To do: Output every record below precisely as it is written.

Task input:
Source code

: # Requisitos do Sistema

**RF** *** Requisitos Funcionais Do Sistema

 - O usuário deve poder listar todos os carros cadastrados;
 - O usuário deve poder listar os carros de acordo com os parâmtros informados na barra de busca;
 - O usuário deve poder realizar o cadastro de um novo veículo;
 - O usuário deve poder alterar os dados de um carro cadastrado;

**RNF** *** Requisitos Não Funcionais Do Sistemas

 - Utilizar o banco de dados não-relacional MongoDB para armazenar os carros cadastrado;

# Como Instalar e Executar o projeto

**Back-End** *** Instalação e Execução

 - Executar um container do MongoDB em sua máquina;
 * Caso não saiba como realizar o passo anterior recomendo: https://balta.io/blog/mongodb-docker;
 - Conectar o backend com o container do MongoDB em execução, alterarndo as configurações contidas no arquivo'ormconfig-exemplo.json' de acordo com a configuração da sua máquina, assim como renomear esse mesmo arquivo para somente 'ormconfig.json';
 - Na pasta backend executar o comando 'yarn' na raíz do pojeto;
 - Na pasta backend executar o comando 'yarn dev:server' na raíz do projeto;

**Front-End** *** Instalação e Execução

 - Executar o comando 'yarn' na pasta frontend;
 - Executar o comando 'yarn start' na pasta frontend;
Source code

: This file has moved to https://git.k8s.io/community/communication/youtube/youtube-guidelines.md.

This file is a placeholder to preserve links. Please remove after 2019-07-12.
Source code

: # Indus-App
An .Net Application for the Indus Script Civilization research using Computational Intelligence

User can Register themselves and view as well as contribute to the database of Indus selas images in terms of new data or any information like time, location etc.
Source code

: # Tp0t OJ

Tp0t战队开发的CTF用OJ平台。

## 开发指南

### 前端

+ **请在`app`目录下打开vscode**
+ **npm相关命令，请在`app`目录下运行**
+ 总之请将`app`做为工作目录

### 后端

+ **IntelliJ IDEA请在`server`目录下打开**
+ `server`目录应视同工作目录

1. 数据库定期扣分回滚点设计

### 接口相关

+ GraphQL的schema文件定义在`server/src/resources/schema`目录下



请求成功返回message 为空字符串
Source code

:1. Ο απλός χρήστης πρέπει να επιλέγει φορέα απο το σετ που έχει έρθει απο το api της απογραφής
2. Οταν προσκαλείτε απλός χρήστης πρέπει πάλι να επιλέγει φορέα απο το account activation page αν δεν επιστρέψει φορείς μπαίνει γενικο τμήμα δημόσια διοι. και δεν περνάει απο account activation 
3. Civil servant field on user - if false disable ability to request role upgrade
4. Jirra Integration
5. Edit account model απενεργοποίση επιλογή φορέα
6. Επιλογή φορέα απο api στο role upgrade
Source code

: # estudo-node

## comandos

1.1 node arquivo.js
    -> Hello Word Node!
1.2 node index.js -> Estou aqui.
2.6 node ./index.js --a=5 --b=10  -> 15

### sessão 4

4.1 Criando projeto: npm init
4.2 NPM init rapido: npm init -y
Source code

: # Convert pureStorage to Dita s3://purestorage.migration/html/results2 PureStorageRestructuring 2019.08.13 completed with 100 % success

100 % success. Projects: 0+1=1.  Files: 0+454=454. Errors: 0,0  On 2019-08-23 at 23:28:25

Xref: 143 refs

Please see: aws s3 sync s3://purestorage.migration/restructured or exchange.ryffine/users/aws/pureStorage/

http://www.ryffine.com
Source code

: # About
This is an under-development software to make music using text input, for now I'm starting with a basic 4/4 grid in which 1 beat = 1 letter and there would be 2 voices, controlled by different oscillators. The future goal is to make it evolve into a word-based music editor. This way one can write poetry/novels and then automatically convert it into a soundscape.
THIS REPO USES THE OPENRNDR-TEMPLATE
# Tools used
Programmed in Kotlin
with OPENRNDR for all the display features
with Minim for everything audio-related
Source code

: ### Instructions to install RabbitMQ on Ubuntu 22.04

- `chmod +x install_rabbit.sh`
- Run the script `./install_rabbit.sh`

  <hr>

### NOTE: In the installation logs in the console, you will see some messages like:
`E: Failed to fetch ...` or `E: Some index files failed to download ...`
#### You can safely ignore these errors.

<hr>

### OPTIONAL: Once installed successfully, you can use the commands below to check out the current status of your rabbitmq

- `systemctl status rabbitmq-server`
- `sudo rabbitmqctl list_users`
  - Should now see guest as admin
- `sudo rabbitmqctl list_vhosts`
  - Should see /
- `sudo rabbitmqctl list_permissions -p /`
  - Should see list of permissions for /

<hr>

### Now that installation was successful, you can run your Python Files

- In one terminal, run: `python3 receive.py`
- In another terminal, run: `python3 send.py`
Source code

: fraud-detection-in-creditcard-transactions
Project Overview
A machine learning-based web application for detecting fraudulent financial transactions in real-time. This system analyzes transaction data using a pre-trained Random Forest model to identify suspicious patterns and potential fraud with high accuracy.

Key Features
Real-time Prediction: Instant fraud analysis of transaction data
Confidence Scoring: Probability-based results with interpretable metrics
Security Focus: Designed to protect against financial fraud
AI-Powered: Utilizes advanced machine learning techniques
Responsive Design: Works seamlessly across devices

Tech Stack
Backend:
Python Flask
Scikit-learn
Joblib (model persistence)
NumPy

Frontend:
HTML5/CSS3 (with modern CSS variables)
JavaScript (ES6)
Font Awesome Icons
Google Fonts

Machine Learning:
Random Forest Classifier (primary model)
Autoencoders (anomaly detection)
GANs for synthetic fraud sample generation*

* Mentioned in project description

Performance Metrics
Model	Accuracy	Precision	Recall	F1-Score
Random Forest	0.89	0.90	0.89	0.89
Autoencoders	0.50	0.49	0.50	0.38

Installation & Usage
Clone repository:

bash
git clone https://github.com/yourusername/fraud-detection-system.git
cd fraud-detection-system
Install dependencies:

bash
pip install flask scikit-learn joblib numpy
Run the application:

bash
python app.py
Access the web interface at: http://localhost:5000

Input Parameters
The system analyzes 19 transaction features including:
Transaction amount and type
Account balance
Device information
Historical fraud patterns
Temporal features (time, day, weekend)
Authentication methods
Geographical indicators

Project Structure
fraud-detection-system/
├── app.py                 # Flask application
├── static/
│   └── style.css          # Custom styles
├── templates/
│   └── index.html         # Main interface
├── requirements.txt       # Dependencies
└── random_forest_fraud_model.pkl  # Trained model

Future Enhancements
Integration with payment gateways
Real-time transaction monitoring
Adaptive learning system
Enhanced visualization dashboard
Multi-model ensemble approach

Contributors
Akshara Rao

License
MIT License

Final answer:
Source code

: # Requisitos do Sistema

**RF** *** Requisitos Funcionais Do Sistema

 - O usuário deve poder listar todos os carros cadastrados;
 - O usuário deve poder listar os carros de acordo com os parâmtros informados na barra de busca;
 - O usuário deve poder realizar o cadastro de um novo veículo;
 - O usuário deve poder alterar os dados de um carro cadastrado;

**RNF** *** Requisitos Não Funcionais Do Sistemas

 - Utilizar o banco de dados não-relacional MongoDB para armazenar os carros cadastrado;

# Como Instalar e Executar o projeto

**Back-End** *** Instalação e Execução

 - Executar um container do MongoDB em sua máquina;
 * Caso não saiba como realizar o passo anterior recomendo: https://balta.io/blog/mongodb-docker;
 - Conectar o backend com o container do MongoDB em execução, alterarndo as configurações contidas no arquivo'ormconfig-exemplo.json' de acordo com a configuração da sua máquina, assim como renomear esse mesmo arquivo para somente 'ormconfig.json';
 - Na pasta backend executar o comando 'yarn' na raíz do pojeto;
 - Na pasta backend executar o comando 'yarn dev:server' na raíz do projeto;

**Front-End** *** Instalação e Execução

 - Executar o comando 'yarn' na pasta frontend;
 - Executar o comando 'yarn start' na pasta frontend;
Source code

: This file has moved to https://git.k8s.io/community/communication/youtube/youtube-guidelines.md.

This file is a placeholder to preserve links. Please remove after 2019-07-12.
Source code

: # Indus-App
An .Net Application for the Indus Script Civilization research using Computational Intelligence

User can Register themselves and view as well as contribute to the database of Indus selas images in terms of new data or any information like time, location etc.
Source code

: # Tp0t OJ

Tp0t战队开发的CTF用OJ平台。

## 开发指南

### 前端

+ **请在`app`目录下打开vscode**
+ **npm相关命令，请在`app`目录下运行**
+ 总之请将`app`做为工作目录

### 后端

+ **IntelliJ IDEA请在`server`目录下打开**
+ `server`目录应视同工作目录

1. 数据库定期扣分回滚点设计

### 接口相关

+ GraphQL的schema文件定义在`server/src/resources/schema`目录下



请求成功返回message 为空字符串
Source code

:1. Ο απλός χρήστης πρέπει να επιλέγει φορέα απο το σετ που έχει έρθει απο το api της απογραφής
2. Οταν προσκαλείτε απλός χρήστης πρέπει πάλι να επιλέγει φορέα απο το account activation page αν δεν επιστρέψει φορείς μπαίνει γενικο τμήμα δημόσια διοι. και δεν περνάει απο account activation 
3. Civil servant field on user - if false disable ability to request role upgrade
4. Jirra Integration
5. Edit account model απενεργοποίση επιλογή φορέα
6. Επιλογή φορέα απο api στο role upgrade
Source code

: # estudo-node

## comandos

1.1 node arquivo.js
    -> Hello Word Node!
1.2 node index.js -> Estou aqui.
2.6 node ./index.js --a=5 --b=10  -> 15

### sessão 4

4.1 Criando projeto: npm init
4.2 NPM init rapido: npm init -y
Source code

: # Convert pureStorage to Dita s3://purestorage.migration/html/results2 PureStorageRestructuring 2019.08.13 completed with 100 % success

100 % success. Projects: 0+1=1.  Files: 0+454=454. Errors: 0,0  On 2019-08-23 at 23:28:25

Xref: 143 refs

Please see: aws s3 sync s3://purestorage.migration/restructured or exchange.ryffine/users/aws/pureStorage/

http://www.ryffine.com
Source code

: # About
This is an under-development software to make music using text input, for now I'm starting with a basic 4/4 grid in which 1 beat = 1 letter and there would be 2 voices, controlled by different oscillators. The future goal is to make it evolve into a word-based music editor. This way one can write poetry/novels and then automatically convert it into a soundscape.
THIS REPO USES THE OPENRNDR-TEMPLATE
# Tools used
Programmed in Kotlin
with OPENRNDR for all the display features
with Minim for everything audio-related
Source code

: ### Instructions to install RabbitMQ on Ubuntu 22.04

- `chmod +x install_rabbit.sh`
- Run the script `./install_rabbit.sh`

  <hr>

### NOTE: In the installation logs in the console, you will see some messages like:
`E: Failed to fetch ...` or `E: Some index files failed to download ...`
#### You can safely ignore these errors.

<hr>

### OPTIONAL: Once installed successfully, you can use the commands below to check out the current status of your rabbitmq

- `systemctl status rabbitmq-server`
- `sudo rabbitmqctl list_users`
  - Should now see guest as admin
- `sudo rabbitmqctl list_vhosts`
  - Should see /
- `sudo rabbitmqctl list_permissions -p /`
  - Should see list of permissions for /

<hr>

### Now that installation was successful, you can run your Python Files

- In one terminal, run: `python3 receive.py`
- In another terminal, run: `python3 send.py`
Source code

: fraud-detection-in-creditcard-transactions
Project Overview
A machine learning-based web application for detecting fraudulent financial transactions in real-time. This system analyzes transaction data using a pre-trained Random Forest model to identify suspicious patterns and potential fraud with high accuracy.

Key Features
Real-time Prediction: Instant fraud analysis of transaction data
Confidence Scoring: Probability-based results with interpretable metrics
Security Focus: Designed to protect against financial fraud
AI-Powered: Utilizes advanced machine learning techniques
Responsive Design: Works seamlessly across devices

Tech Stack
Backend:
Python Flask
Scikit-learn
Joblib (model persistence)
NumPy

Frontend:
HTML5/CSS3 (with modern CSS variables)
JavaScript (ES6)
Font Awesome Icons
Google Fonts

Machine Learning:
Random Forest Classifier (primary model)
Autoencoders (anomaly detection)
GANs for synthetic fraud sample generation*

* Mentioned in project description

Performance Metrics
Model	Accuracy	Precision	Recall	F1-Score
Random Forest	0.89	0.90	0.89	0.89
Autoencoders	0.50	0.49	0.50	0.38

Installation & Usage
Clone repository:

bash
git clone https://github.com/yourusername/fraud-detection-system.git
cd fraud-detection-system
Install dependencies:

bash
pip install flask scikit-learn joblib numpy
Run the application:

bash
python app.py
Access the web interface at: http://localhost:5000

Input Parameters
The system analyzes 19 transaction features including:
Transaction amount and type
Account balance
Device information
Historical fraud patterns
Temporal features (time, day, weekend)
Authentication methods
Geographical indicators

Project Structure
fraud-detection-system/
├── app.py                 # Flask application
├── static/
│   └── style.css          # Custom styles
├── templates/
│   └── index.html         # Main interface
├── requirements.txt       # Dependencies
└── random_forest_fraud_model.pkl  # Trained model

Future Enhancements
Integration with payment gateways
Real-time transaction monitoring
Adaptive learning system
Enhanced visualization dashboard
Multi-model ensemble approach

Contributors
Akshara Rao

License
MIT License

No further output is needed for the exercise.